> TASK TO CARRY OUT: In the data below, how many lines contain the string "rein"? Reply with the number only.

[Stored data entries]
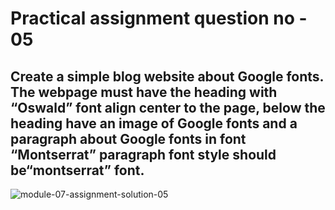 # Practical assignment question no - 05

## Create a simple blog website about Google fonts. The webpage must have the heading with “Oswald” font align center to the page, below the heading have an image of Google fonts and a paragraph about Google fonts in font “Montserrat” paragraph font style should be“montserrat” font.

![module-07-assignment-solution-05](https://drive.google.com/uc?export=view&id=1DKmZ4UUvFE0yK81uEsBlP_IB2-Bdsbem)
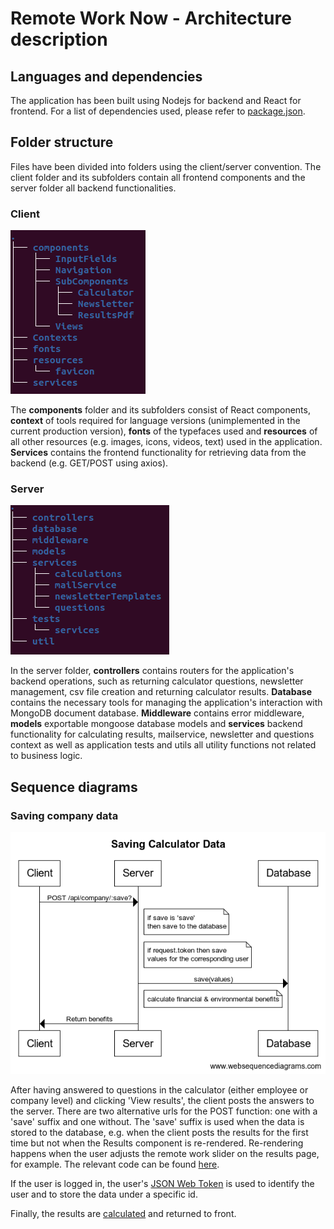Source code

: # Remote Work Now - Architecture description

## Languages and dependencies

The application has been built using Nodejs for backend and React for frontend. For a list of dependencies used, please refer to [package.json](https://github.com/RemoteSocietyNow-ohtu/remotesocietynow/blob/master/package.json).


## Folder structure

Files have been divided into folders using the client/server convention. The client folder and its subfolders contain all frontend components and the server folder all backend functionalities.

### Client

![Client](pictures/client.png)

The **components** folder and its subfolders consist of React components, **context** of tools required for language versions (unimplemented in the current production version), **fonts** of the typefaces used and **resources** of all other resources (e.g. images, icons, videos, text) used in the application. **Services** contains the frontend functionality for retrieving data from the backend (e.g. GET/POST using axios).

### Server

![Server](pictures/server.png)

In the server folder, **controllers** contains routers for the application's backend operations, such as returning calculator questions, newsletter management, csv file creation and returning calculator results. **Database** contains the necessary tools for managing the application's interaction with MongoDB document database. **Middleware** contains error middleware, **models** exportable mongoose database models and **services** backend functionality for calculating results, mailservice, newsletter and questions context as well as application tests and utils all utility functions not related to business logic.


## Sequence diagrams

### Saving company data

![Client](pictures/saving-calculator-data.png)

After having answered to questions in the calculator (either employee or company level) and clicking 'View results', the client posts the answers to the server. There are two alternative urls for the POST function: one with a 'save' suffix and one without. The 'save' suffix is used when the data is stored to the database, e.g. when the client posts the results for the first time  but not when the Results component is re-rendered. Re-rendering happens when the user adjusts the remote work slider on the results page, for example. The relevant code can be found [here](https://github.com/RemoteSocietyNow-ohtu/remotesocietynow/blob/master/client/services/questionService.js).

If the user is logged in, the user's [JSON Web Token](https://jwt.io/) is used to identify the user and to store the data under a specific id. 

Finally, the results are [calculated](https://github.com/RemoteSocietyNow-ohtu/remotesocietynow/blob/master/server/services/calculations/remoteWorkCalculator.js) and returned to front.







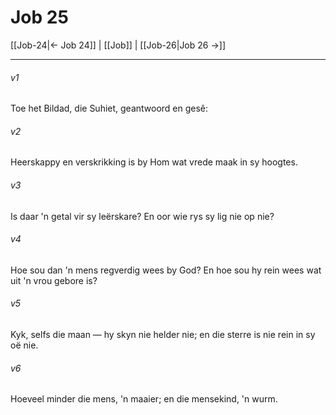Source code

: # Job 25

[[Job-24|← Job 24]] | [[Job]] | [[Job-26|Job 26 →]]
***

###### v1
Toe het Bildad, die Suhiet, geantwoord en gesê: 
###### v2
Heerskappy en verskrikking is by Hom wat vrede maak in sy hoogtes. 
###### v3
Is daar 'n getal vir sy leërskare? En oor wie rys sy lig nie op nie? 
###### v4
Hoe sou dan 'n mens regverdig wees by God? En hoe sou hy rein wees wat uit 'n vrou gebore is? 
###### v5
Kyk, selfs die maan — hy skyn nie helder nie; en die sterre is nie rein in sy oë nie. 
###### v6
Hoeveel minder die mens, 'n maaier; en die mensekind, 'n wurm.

> FINAL ANSWER: 2